What needs to be done » Look through the lines below, find those with the word "experience", and copy them.

Recorded information »
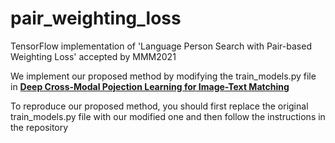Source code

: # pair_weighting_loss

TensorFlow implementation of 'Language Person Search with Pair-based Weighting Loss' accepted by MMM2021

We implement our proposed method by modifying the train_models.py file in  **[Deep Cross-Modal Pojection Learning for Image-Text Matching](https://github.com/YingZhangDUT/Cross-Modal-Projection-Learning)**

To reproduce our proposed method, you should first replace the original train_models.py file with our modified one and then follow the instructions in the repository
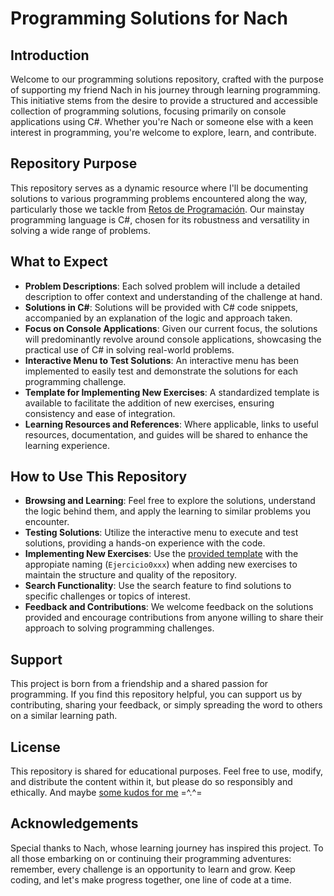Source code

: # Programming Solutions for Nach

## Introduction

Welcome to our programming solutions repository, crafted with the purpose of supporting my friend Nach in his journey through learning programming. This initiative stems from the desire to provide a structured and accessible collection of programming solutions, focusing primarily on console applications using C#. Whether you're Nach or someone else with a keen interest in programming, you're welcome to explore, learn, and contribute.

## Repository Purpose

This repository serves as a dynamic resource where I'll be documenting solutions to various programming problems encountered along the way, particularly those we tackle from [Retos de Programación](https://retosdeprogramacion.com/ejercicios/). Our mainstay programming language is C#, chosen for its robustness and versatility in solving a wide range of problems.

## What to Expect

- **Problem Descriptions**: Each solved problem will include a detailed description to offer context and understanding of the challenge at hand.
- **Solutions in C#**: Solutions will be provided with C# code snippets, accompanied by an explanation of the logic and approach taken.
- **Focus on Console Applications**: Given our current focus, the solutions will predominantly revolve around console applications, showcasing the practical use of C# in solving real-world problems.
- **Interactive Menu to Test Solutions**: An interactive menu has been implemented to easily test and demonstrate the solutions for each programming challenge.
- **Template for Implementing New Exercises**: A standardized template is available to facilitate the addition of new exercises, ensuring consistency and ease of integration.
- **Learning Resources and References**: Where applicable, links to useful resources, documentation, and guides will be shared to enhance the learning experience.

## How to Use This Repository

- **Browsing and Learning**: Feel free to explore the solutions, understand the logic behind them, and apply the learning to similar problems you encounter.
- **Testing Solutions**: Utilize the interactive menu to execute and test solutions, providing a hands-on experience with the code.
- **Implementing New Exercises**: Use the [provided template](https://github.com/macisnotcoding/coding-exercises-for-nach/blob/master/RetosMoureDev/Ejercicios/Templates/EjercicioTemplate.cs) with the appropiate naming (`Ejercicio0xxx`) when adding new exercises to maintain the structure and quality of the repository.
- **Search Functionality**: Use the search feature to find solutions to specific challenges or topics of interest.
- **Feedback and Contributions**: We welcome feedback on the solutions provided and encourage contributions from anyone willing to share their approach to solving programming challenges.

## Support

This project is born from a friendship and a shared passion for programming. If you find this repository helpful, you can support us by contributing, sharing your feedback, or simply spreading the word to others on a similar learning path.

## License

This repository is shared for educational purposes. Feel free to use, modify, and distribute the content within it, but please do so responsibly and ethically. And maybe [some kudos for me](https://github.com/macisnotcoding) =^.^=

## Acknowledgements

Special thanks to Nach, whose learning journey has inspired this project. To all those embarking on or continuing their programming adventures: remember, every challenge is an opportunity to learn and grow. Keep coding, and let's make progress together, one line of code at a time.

---

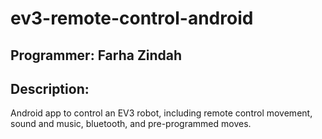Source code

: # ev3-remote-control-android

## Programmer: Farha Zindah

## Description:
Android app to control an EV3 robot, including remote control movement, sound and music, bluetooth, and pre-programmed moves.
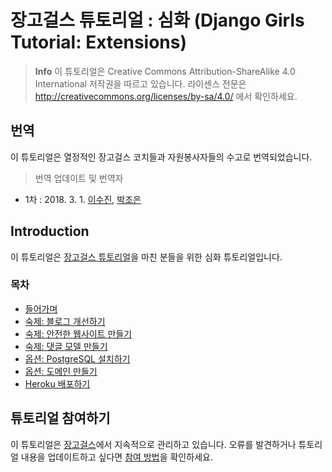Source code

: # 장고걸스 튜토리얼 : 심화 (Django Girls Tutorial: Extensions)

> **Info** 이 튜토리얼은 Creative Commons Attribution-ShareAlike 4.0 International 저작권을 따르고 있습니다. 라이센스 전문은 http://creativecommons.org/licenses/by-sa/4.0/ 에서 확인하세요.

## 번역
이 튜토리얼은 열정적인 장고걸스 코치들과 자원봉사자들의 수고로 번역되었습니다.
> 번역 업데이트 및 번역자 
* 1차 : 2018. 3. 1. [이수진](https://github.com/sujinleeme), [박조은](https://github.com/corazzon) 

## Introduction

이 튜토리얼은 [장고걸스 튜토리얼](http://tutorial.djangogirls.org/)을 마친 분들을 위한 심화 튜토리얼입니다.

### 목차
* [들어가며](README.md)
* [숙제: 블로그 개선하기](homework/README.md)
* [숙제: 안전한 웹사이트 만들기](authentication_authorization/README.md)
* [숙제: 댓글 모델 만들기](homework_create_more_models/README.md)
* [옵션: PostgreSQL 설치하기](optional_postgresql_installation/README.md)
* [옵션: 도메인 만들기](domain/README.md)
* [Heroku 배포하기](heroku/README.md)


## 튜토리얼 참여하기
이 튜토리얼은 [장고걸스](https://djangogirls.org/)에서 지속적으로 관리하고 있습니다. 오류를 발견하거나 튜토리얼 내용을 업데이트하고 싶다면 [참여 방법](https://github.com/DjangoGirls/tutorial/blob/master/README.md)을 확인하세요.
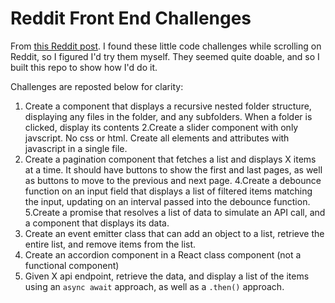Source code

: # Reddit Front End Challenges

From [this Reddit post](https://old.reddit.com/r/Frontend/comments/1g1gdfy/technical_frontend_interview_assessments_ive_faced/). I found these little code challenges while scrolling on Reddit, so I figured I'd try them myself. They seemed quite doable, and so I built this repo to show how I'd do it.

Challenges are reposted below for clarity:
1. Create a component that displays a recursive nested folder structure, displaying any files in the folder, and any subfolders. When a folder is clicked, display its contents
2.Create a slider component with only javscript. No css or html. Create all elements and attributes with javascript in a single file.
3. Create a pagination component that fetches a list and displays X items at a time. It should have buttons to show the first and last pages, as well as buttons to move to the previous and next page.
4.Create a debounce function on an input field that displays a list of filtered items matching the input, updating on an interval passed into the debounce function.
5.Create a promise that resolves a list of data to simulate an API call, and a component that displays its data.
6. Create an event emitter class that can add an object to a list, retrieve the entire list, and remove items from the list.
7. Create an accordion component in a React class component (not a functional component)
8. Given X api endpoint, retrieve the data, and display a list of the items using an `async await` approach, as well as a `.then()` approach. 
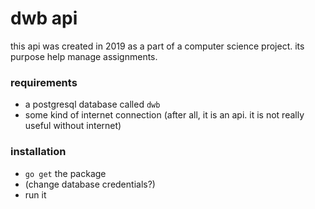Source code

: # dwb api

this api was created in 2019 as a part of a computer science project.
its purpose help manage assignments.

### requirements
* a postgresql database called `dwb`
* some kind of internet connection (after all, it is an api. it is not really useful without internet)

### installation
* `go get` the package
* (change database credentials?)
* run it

...

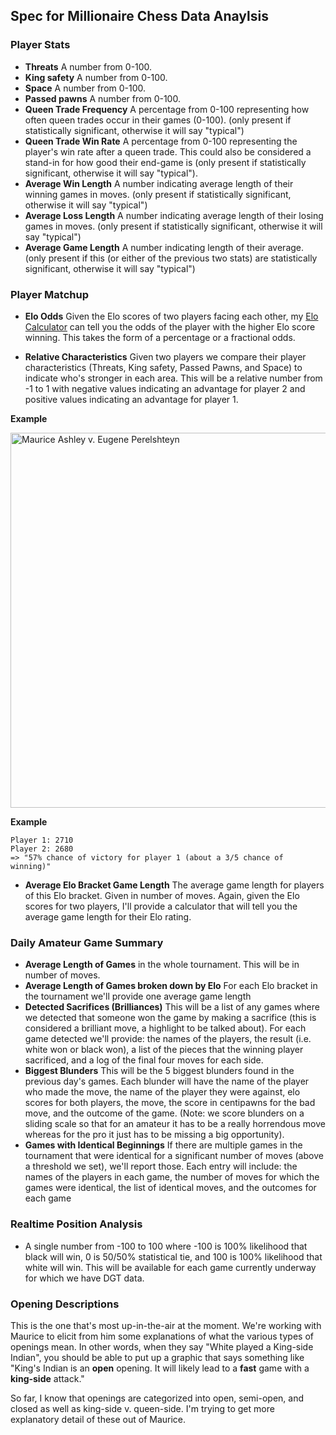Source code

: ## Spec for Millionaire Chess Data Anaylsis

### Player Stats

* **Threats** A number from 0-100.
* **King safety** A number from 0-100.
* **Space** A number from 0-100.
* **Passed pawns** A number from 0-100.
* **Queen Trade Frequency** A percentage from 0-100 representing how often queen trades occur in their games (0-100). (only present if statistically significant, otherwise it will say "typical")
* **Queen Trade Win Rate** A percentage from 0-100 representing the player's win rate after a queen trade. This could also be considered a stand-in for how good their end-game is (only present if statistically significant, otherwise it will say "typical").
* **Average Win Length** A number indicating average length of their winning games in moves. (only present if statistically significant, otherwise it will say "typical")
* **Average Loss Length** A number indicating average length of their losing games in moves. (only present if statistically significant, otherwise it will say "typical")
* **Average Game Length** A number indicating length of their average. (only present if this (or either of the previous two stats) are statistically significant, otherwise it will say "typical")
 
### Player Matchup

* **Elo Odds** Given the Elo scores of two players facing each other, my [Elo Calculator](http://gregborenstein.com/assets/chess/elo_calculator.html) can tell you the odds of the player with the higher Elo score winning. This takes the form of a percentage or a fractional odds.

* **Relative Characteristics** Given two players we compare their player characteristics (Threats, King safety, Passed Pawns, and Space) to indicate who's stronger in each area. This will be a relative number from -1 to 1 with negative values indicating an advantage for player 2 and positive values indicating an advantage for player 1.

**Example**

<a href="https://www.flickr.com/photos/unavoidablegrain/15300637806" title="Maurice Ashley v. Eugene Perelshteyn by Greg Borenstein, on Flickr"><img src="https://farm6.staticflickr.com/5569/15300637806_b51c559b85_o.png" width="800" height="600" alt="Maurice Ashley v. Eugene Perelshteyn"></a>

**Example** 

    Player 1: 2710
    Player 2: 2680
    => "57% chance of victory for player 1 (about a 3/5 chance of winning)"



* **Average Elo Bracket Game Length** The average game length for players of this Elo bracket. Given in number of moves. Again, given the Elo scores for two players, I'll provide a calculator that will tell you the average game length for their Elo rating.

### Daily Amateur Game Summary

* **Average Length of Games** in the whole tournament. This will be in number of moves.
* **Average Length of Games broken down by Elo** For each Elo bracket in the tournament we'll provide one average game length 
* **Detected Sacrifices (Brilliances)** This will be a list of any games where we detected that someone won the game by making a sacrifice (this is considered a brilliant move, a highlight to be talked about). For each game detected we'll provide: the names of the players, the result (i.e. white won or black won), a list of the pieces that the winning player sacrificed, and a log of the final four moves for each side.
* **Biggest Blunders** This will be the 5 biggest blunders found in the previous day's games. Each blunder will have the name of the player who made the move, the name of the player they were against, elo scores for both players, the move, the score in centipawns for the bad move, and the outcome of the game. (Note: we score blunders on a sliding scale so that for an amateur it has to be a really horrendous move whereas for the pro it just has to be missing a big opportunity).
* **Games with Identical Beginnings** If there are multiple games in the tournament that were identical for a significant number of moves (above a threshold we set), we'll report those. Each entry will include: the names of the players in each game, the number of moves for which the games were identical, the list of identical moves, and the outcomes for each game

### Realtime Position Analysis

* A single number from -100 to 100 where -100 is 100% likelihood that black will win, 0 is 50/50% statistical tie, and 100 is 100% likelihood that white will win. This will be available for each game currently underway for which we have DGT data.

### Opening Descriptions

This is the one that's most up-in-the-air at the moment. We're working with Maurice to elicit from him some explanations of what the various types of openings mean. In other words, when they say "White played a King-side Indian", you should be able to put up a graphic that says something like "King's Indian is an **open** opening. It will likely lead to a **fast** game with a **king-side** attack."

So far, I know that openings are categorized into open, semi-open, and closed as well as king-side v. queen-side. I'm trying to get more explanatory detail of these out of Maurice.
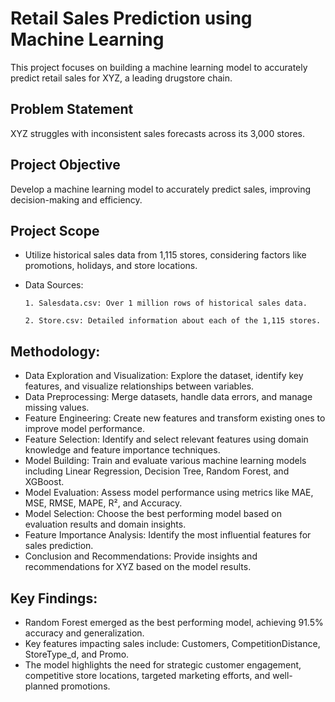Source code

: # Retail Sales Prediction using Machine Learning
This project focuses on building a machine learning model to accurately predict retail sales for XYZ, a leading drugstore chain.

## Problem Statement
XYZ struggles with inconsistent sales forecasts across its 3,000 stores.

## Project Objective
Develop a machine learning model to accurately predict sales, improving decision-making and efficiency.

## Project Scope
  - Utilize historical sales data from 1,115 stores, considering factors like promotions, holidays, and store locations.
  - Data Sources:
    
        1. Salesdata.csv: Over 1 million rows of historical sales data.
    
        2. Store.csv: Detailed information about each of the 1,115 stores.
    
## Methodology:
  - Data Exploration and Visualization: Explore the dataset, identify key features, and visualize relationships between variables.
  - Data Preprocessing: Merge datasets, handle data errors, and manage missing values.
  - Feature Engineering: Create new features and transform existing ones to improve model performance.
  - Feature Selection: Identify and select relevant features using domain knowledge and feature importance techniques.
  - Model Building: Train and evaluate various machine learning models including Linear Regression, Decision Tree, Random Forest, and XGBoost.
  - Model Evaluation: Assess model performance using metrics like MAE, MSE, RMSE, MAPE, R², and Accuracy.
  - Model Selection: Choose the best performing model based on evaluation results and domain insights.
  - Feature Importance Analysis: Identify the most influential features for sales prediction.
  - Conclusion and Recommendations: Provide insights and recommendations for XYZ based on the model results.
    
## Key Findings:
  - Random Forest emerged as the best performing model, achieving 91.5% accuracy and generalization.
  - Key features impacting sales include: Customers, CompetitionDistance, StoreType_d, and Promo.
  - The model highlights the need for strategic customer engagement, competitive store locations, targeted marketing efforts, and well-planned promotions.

Worked solution »
- **Learning Resources and References**: Where applicable, links to useful resources, documentation, and guides will be shared to enhance the learning experience.
- **Testing Solutions**: Utilize the interactive menu to execute and test solutions, providing a hands-on experience with the code.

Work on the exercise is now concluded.